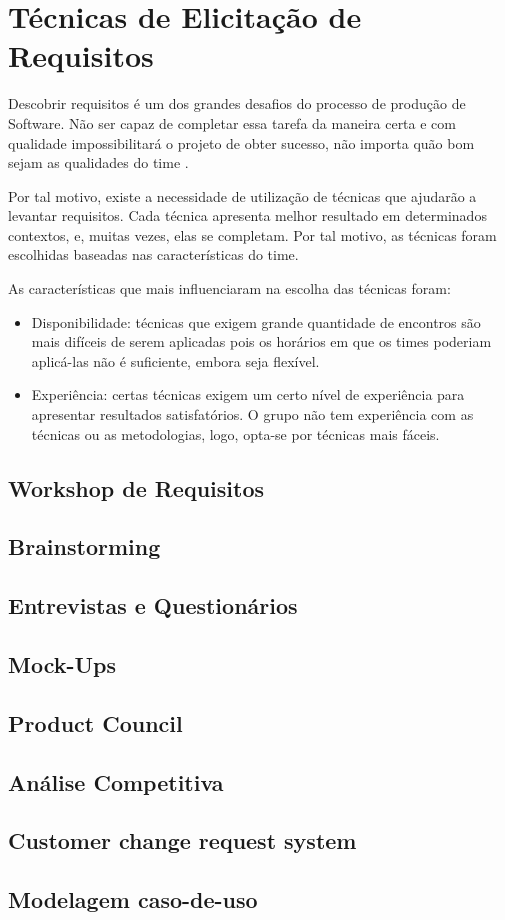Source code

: \chapter[Técnicas de Elicitação de Requisitos]{Técnicas de Elicitação de Requisitos}
Descobrir requisitos é um dos grandes desafios do processo de produção de Software. Não ser capaz de completar essa tarefa da maneira certa e com qualidade impossibilitará o projeto de obter sucesso, não importa quão bom sejam as qualidades do time \cite[p. 227-228]{safe001}.

Por tal motivo, existe a necessidade de utilização de técnicas que ajudarão a levantar requisitos. Cada técnica apresenta melhor resultado em determinados contextos, e, muitas vezes, elas se completam. Por tal motivo, as técnicas foram escolhidas baseadas nas características do time.

As características que mais influenciaram na escolha das técnicas foram:
\begin{itemize}
  \item Disponibilidade: técnicas que exigem grande quantidade de encontros são mais difíceis de serem aplicadas pois os horários em que os times poderiam aplicá-las não é suficiente, embora seja flexível.
  \item Experiência: certas técnicas exigem um certo nível de experiência para apresentar resultados satisfatórios. O grupo não tem experiência com as técnicas ou as metodologias, logo, opta-se por técnicas mais fáceis.
\end{itemize}

\section{Workshop de Requisitos}

\section{Brainstorming}

\section{Entrevistas e Questionários}

\section{Mock-Ups}

\section{Product Council}

\section{Análise Competitiva}

\section{Customer change request system}

\section{Modelagem caso-de-uso}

- - - - - - -

> _Problem to work on_: Nothing but the lines from the one that contains "embora seja flexível." to the end of the listing should be given again, each exactly as it appears.

> _Output of the task_:
  \item Disponibilidade: técnicas que exigem grande quantidade de encontros são mais difíceis de serem aplicadas pois os horários em que os times poderiam aplicá-las não é suficiente, embora seja flexível.
  \item Experiência: certas técnicas exigem um certo nível de experiência para apresentar resultados satisfatórios. O grupo não tem experiência com as técnicas ou as metodologias, logo, opta-se por técnicas mais fáceis.
\end{itemize}

\section{Workshop de Requisitos}

\section{Brainstorming}

\section{Entrevistas e Questionários}

\section{Mock-Ups}

\section{Product Council}

\section{Análise Competitiva}

\section{Customer change request system}

\section{Modelagem caso-de-uso}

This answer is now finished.